§ Work item
Make an exact copy of the lines below.

§ Source texts of formatted documents
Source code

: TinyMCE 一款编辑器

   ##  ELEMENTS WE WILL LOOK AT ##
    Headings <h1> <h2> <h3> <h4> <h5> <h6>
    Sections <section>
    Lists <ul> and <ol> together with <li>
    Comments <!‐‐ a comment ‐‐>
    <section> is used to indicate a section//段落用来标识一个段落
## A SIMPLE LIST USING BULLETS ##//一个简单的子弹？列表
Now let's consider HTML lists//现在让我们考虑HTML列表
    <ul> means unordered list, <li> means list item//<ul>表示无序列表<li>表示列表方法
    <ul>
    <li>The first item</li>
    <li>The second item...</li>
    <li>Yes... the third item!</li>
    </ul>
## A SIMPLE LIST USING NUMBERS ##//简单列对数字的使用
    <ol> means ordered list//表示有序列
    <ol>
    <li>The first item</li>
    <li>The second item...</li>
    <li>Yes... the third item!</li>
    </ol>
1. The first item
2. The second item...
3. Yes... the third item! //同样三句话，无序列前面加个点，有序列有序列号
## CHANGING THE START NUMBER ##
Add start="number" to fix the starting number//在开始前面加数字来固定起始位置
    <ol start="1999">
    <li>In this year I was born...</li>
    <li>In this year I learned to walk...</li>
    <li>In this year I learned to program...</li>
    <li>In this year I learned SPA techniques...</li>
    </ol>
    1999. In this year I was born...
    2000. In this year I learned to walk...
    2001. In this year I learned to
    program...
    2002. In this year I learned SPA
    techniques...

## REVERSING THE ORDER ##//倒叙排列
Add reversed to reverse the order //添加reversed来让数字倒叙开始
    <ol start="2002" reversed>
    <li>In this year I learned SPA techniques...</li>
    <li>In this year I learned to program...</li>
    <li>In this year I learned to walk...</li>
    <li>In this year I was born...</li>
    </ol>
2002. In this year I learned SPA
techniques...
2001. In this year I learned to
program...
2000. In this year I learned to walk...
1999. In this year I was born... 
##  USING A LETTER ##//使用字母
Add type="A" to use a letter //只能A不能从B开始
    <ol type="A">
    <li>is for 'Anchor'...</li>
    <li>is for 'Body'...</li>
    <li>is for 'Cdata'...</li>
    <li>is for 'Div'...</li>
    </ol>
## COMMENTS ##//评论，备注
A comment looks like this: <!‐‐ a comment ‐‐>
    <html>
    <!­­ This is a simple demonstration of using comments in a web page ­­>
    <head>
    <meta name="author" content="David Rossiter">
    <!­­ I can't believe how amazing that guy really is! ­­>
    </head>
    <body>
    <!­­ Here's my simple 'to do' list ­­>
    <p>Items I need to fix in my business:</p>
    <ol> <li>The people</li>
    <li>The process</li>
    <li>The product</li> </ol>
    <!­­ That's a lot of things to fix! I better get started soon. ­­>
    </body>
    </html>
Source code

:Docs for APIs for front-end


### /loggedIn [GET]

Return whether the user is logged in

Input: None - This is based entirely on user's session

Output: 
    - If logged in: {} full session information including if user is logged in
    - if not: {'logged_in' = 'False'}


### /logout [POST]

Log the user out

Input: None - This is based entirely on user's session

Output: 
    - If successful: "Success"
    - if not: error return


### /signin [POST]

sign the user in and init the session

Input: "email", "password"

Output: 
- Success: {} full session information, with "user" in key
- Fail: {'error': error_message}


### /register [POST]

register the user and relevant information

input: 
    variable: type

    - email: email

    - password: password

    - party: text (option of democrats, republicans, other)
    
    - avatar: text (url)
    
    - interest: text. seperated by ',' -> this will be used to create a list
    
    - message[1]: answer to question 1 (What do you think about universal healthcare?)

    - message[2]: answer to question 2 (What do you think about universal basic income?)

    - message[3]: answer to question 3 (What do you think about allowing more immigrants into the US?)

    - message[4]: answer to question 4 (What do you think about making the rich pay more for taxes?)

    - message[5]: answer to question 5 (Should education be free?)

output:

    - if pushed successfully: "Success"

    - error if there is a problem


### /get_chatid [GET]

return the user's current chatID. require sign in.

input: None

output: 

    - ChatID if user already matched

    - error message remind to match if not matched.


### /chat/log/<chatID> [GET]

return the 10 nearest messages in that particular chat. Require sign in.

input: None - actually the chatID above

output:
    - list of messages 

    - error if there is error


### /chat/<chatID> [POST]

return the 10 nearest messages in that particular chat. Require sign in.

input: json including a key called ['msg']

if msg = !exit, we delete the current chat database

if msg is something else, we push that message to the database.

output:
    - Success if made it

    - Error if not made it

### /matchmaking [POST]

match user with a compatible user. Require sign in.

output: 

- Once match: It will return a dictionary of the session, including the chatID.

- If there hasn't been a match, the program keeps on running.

§ Exercise result
Source code

: TinyMCE 一款编辑器

   ##  ELEMENTS WE WILL LOOK AT ##
    Headings <h1> <h2> <h3> <h4> <h5> <h6>
    Sections <section>
    Lists <ul> and <ol> together with <li>
    Comments <!‐‐ a comment ‐‐>
    <section> is used to indicate a section//段落用来标识一个段落
## A SIMPLE LIST USING BULLETS ##//一个简单的子弹？列表
Now let's consider HTML lists//现在让我们考虑HTML列表
    <ul> means unordered list, <li> means list item//<ul>表示无序列表<li>表示列表方法
    <ul>
    <li>The first item</li>
    <li>The second item...</li>
    <li>Yes... the third item!</li>
    </ul>
## A SIMPLE LIST USING NUMBERS ##//简单列对数字的使用
    <ol> means ordered list//表示有序列
    <ol>
    <li>The first item</li>
    <li>The second item...</li>
    <li>Yes... the third item!</li>
    </ol>
1. The first item
2. The second item...
3. Yes... the third item! //同样三句话，无序列前面加个点，有序列有序列号
## CHANGING THE START NUMBER ##
Add start="number" to fix the starting number//在开始前面加数字来固定起始位置
    <ol start="1999">
    <li>In this year I was born...</li>
    <li>In this year I learned to walk...</li>
    <li>In this year I learned to program...</li>
    <li>In this year I learned SPA techniques...</li>
    </ol>
    1999. In this year I was born...
    2000. In this year I learned to walk...
    2001. In this year I learned to
    program...
    2002. In this year I learned SPA
    techniques...

## REVERSING THE ORDER ##//倒叙排列
Add reversed to reverse the order //添加reversed来让数字倒叙开始
    <ol start="2002" reversed>
    <li>In this year I learned SPA techniques...</li>
    <li>In this year I learned to program...</li>
    <li>In this year I learned to walk...</li>
    <li>In this year I was born...</li>
    </ol>
2002. In this year I learned SPA
techniques...
2001. In this year I learned to
program...
2000. In this year I learned to walk...
1999. In this year I was born... 
##  USING A LETTER ##//使用字母
Add type="A" to use a letter //只能A不能从B开始
    <ol type="A">
    <li>is for 'Anchor'...</li>
    <li>is for 'Body'...</li>
    <li>is for 'Cdata'...</li>
    <li>is for 'Div'...</li>
    </ol>
## COMMENTS ##//评论，备注
A comment looks like this: <!‐‐ a comment ‐‐>
    <html>
    <!­­ This is a simple demonstration of using comments in a web page ­­>
    <head>
    <meta name="author" content="David Rossiter">
    <!­­ I can't believe how amazing that guy really is! ­­>
    </head>
    <body>
    <!­­ Here's my simple 'to do' list ­­>
    <p>Items I need to fix in my business:</p>
    <ol> <li>The people</li>
    <li>The process</li>
    <li>The product</li> </ol>
    <!­­ That's a lot of things to fix! I better get started soon. ­­>
    </body>
    </html>
Source code

:Docs for APIs for front-end


### /loggedIn [GET]

Return whether the user is logged in

Input: None - This is based entirely on user's session

Output: 
    - If logged in: {} full session information including if user is logged in
    - if not: {'logged_in' = 'False'}


### /logout [POST]

Log the user out

Input: None - This is based entirely on user's session

Output: 
    - If successful: "Success"
    - if not: error return


### /signin [POST]

sign the user in and init the session

Input: "email", "password"

Output: 
- Success: {} full session information, with "user" in key
- Fail: {'error': error_message}


### /register [POST]

register the user and relevant information

input: 
    variable: type

    - email: email

    - password: password

    - party: text (option of democrats, republicans, other)
    
    - avatar: text (url)
    
    - interest: text. seperated by ',' -> this will be used to create a list
    
    - message[1]: answer to question 1 (What do you think about universal healthcare?)

    - message[2]: answer to question 2 (What do you think about universal basic income?)

    - message[3]: answer to question 3 (What do you think about allowing more immigrants into the US?)

    - message[4]: answer to question 4 (What do you think about making the rich pay more for taxes?)

    - message[5]: answer to question 5 (Should education be free?)

output:

    - if pushed successfully: "Success"

    - error if there is a problem


### /get_chatid [GET]

return the user's current chatID. require sign in.

input: None

output: 

    - ChatID if user already matched

    - error message remind to match if not matched.


### /chat/log/<chatID> [GET]

return the 10 nearest messages in that particular chat. Require sign in.

input: None - actually the chatID above

output:
    - list of messages 

    - error if there is error


### /chat/<chatID> [POST]

return the 10 nearest messages in that particular chat. Require sign in.

input: json including a key called ['msg']

if msg = !exit, we delete the current chat database

if msg is something else, we push that message to the database.

output:
    - Success if made it

    - Error if not made it

### /matchmaking [POST]

match user with a compatible user. Require sign in.

output: 

- Once match: It will return a dictionary of the session, including the chatID.

- If there hasn't been a match, the program keeps on running.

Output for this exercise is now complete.